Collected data
- Opening Delimiter -

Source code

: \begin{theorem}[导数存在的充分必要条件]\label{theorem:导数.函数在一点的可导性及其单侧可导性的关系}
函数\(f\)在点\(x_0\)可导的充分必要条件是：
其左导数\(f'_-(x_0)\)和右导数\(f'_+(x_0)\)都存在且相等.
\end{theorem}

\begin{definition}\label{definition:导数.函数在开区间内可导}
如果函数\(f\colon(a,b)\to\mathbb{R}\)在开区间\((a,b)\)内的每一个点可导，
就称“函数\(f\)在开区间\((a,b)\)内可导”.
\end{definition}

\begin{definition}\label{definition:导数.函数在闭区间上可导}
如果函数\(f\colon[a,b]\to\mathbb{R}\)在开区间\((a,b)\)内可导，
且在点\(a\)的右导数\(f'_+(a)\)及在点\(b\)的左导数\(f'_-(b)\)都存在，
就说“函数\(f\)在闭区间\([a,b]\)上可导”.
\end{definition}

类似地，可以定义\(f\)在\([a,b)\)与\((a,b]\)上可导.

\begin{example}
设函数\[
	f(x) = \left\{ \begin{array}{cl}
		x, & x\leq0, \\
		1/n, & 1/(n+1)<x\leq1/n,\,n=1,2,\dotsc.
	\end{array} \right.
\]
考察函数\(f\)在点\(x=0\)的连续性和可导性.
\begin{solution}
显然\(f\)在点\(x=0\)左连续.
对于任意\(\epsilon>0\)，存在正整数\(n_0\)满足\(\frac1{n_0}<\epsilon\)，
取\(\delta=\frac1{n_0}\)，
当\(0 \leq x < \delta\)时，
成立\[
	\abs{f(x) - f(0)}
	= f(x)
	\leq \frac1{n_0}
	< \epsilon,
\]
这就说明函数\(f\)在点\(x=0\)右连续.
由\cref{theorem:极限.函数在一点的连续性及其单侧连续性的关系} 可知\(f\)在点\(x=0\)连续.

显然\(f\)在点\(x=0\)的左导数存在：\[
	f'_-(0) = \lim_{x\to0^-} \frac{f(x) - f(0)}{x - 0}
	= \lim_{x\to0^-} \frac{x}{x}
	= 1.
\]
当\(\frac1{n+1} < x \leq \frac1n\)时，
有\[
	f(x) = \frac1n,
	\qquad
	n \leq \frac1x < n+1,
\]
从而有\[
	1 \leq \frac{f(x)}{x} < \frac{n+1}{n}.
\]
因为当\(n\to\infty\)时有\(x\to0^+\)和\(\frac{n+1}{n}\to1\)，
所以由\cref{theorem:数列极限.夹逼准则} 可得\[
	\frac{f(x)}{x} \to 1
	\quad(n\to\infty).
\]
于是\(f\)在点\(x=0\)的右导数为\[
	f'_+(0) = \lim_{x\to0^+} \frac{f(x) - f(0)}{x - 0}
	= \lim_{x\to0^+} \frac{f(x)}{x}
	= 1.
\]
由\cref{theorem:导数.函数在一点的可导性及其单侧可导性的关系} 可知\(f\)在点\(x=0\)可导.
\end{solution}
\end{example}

- Closing Delimiter -
- Opening Delimiter -

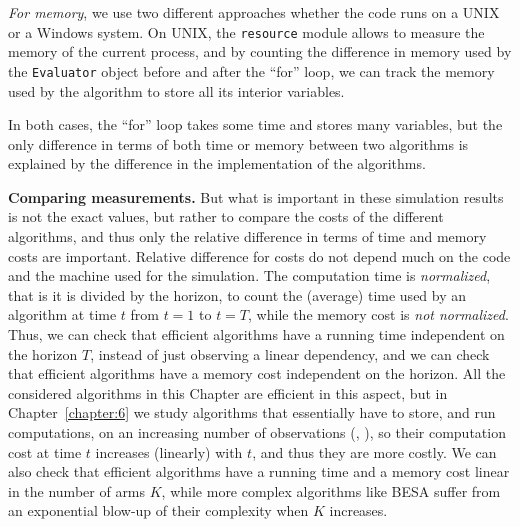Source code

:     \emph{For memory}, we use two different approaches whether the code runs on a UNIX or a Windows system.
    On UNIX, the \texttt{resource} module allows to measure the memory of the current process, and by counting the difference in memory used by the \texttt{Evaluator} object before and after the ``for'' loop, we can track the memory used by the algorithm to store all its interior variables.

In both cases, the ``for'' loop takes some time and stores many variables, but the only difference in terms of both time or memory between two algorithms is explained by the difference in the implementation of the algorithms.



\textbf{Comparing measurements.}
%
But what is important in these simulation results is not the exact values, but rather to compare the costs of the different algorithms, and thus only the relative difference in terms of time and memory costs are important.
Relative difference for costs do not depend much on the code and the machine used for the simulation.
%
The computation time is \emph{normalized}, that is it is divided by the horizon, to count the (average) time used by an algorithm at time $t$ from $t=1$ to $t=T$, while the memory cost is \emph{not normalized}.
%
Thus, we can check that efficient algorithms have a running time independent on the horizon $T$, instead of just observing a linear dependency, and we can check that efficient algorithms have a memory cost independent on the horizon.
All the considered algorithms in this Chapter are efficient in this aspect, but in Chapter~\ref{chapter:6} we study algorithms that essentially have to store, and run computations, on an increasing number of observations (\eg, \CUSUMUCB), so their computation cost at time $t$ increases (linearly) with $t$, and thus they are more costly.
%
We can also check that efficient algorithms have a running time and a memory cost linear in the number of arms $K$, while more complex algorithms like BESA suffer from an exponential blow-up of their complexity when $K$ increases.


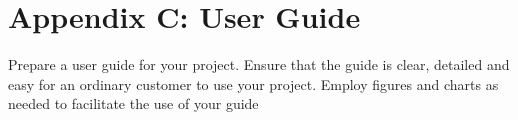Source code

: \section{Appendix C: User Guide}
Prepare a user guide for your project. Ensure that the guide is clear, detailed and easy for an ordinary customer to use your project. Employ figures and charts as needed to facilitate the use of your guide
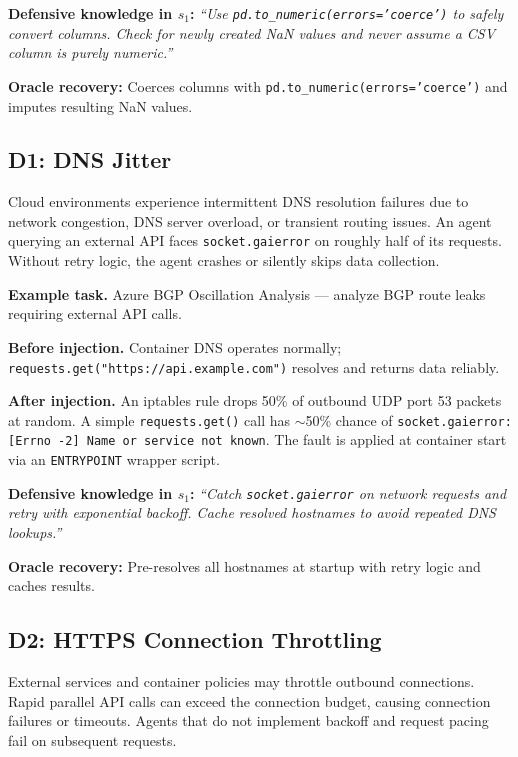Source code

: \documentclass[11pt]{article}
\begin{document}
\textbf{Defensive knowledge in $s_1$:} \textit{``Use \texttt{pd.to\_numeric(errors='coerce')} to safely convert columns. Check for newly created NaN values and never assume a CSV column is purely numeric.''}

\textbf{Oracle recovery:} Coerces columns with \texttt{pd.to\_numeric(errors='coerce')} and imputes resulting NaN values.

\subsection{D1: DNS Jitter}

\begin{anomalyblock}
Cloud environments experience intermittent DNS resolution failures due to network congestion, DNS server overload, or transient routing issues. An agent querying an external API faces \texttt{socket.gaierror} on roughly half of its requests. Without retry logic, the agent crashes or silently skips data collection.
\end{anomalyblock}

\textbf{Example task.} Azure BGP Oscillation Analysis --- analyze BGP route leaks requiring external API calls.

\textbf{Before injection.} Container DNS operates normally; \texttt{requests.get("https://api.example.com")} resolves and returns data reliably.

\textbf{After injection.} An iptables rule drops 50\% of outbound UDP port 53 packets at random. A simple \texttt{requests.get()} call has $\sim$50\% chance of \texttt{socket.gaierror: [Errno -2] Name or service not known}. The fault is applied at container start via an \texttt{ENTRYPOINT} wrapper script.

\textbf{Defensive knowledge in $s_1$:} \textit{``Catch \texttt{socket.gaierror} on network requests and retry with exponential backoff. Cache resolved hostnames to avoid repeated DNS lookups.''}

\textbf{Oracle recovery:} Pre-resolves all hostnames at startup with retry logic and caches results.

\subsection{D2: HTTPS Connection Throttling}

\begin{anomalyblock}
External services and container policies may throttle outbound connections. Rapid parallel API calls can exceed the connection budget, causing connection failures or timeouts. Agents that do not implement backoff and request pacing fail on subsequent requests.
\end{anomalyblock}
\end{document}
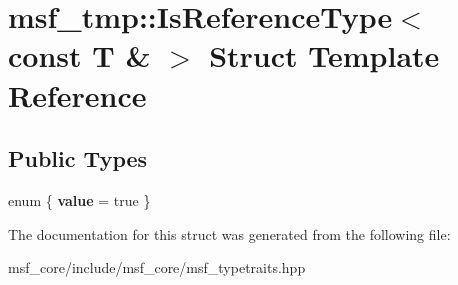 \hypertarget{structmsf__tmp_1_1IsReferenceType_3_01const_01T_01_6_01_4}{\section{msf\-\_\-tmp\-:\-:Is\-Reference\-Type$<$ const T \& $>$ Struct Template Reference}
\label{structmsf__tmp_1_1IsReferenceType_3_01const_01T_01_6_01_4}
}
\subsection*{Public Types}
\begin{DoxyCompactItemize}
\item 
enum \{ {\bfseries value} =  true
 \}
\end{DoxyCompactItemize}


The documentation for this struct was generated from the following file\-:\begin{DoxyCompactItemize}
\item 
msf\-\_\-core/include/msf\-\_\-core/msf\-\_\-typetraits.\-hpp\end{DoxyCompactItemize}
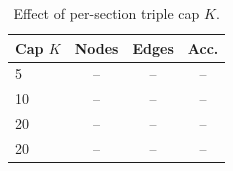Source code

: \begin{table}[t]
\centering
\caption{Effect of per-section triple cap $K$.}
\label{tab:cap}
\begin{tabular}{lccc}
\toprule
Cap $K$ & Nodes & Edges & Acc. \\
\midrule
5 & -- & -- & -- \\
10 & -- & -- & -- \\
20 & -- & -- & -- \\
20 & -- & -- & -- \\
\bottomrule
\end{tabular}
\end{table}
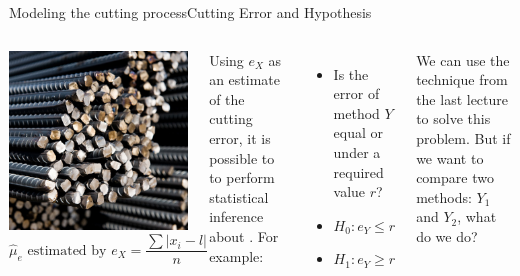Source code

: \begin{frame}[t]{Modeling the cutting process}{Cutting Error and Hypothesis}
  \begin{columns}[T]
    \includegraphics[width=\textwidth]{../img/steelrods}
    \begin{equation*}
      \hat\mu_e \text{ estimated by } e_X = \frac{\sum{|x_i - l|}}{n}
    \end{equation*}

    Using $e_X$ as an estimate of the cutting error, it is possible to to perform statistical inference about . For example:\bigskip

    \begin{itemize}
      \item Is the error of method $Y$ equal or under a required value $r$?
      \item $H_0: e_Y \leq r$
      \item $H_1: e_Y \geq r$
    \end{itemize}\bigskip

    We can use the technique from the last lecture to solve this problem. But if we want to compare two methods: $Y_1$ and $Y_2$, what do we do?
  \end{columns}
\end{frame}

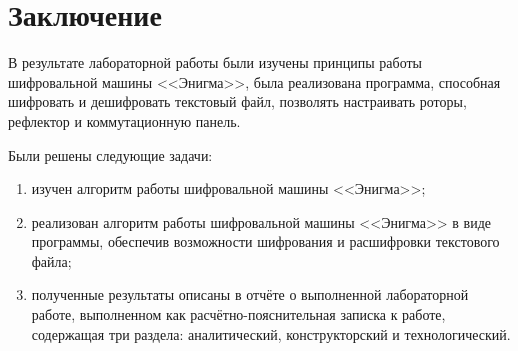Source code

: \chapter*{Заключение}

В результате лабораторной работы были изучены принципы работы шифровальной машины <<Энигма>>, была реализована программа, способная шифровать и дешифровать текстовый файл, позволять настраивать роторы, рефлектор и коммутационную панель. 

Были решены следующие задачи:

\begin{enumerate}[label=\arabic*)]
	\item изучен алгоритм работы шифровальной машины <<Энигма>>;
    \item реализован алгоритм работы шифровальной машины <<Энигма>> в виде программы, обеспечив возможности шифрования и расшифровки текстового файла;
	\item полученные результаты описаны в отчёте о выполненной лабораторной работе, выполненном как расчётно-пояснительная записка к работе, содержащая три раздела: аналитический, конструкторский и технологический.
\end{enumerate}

- Closing Delimiter -

## EXERCISE INSTRUCTIONS
Each line above that has the word "results" should be copied.

## WRITTEN SOLUTION
But what is important in these simulation results is not the exact values, but rather to compare the costs of the different algorithms, and thus only the relative difference in terms of time and memory costs are important.
\textbf{Oracle recovery:} Pre-resolves all hostnames at startup with retry logic and caches results.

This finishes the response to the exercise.